* **Work to be completed**: If a line of the data below holds the string "elements", copy it.

(Extracted records)
- Opening Delimiter -

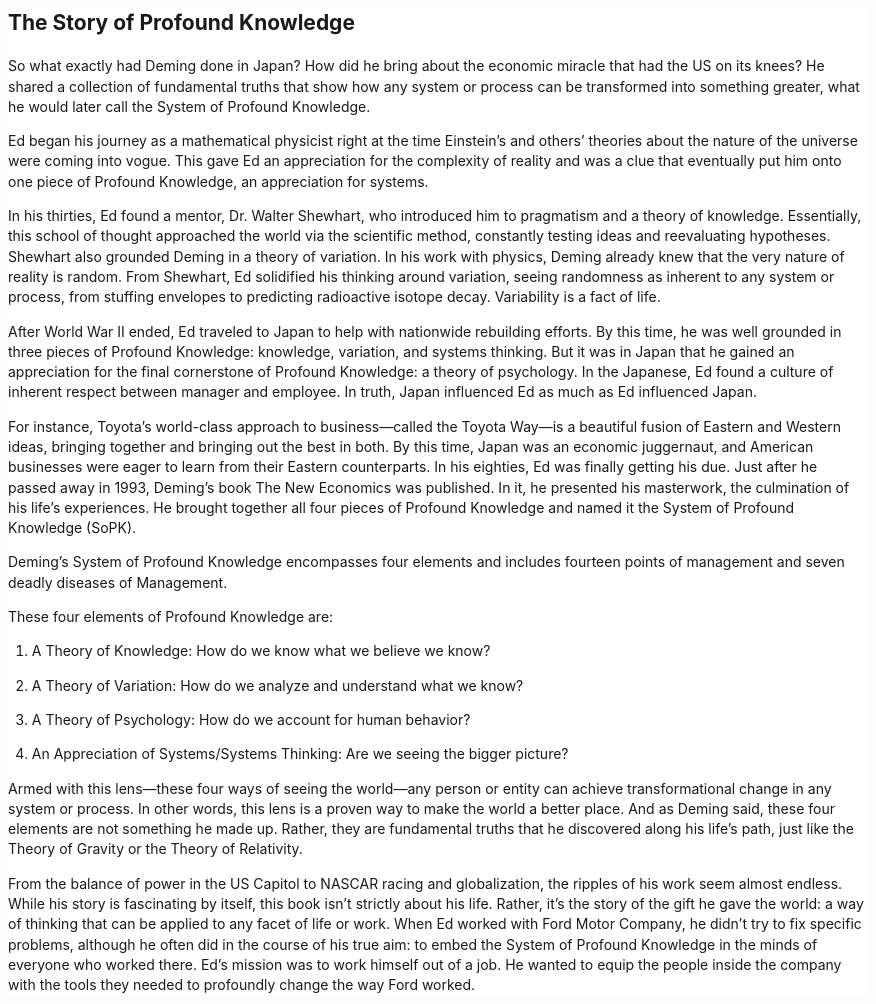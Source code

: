 ## The Story of Profound Knowledge

So what exactly had Deming done in Japan? How did he bring about the economic miracle that had the US on its knees? He shared a collection of fundamental truths that show how any system or process can be transformed into something greater, what he would later call the System of Profound Knowledge.

Ed began his journey as a mathematical physicist right at the time Einstein’s and others’ theories about the nature of the universe were coming into vogue. This gave Ed an appreciation for the complexity of reality and was a clue that eventually put him onto one piece of Profound Knowledge, an appreciation for systems.

In his thirties, Ed found a mentor, Dr. Walter Shewhart, who introduced him to pragmatism and a theory of knowledge. Essentially, this school of thought approached the world via the scientific method, constantly testing ideas and reevaluating hypotheses. Shewhart also grounded Deming in a theory of variation. In his work with physics, Deming already knew that the very nature of reality is random. From Shewhart, Ed solidified his thinking around variation, seeing randomness as inherent to any system or process, from stuffing envelopes to predicting radioactive isotope decay. Variability is a fact of life.

After World War II ended, Ed traveled to Japan to help with nationwide rebuilding efforts. By this time, he was well grounded in three pieces of Profound Knowledge: knowledge, variation, and systems thinking. But it was in Japan that he gained an appreciation for the final cornerstone of Profound Knowledge: a theory of psychology. In the Japanese, Ed found a culture of inherent respect between manager and employee. In truth, Japan influenced Ed as much as Ed influenced Japan.

For instance, Toyota’s world-class approach to business—called the Toyota Way—is a beautiful fusion of Eastern and Western ideas, bringing together and bringing out the best in both. By this time, Japan was an economic juggernaut, and American businesses were eager to learn from their Eastern counterparts. In his eighties, Ed was finally getting his due. Just after he passed away in 1993, Deming’s book The New Economics was published. In it, he presented his masterwork, the culmination of his life’s experiences. He brought together all four pieces of Profound Knowledge and named it the System of Profound Knowledge (SoPK).

Deming’s System of Profound Knowledge encompasses four elements and includes fourteen points of management and seven deadly diseases of Management.

These four elements of Profound Knowledge are: 
1. A Theory of Knowledge: How do we know what we believe we know?

2. A Theory of Variation: How do we analyze and understand what we know?

3. A Theory of Psychology: How do we account for human behavior?

4. An Appreciation of Systems/Systems Thinking: Are we seeing the bigger picture?

Armed with this lens—these four ways of seeing the world—any person or entity can achieve transformational change in any system or process. In other words, this lens is a proven way to make the world a better place. And as Deming said, these four elements are not something he made up. Rather, they are fundamental truths that he discovered along his life’s path, just like the Theory of Gravity or the Theory of Relativity.

From the balance of power in the US Capitol to NASCAR racing and globalization, the ripples of his work seem almost endless. While his story is fascinating by itself, this book isn’t strictly about his life. Rather, it’s the story of the gift he gave the world: a way of thinking that can be applied to any facet of life or work. When Ed worked with Ford Motor Company, he didn’t try to fix specific problems, although he often did in the course of his true aim: to embed the System of Profound Knowledge in the minds of everyone who worked there. Ed’s mission was to work himself out of a job. He wanted to equip the people inside the company with the tools they needed to profoundly change the way Ford worked.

- Closing Delimiter -

* **Exercise solution**:
Deming’s System of Profound Knowledge encompasses four elements and includes fourteen points of management and seven deadly diseases of Management.
These four elements of Profound Knowledge are: 
Armed with this lens—these four ways of seeing the world—any person or entity can achieve transformational change in any system or process. In other words, this lens is a proven way to make the world a better place. And as Deming said, these four elements are not something he made up. Rather, they are fundamental truths that he discovered along his life’s path, just like the Theory of Gravity or the Theory of Relativity.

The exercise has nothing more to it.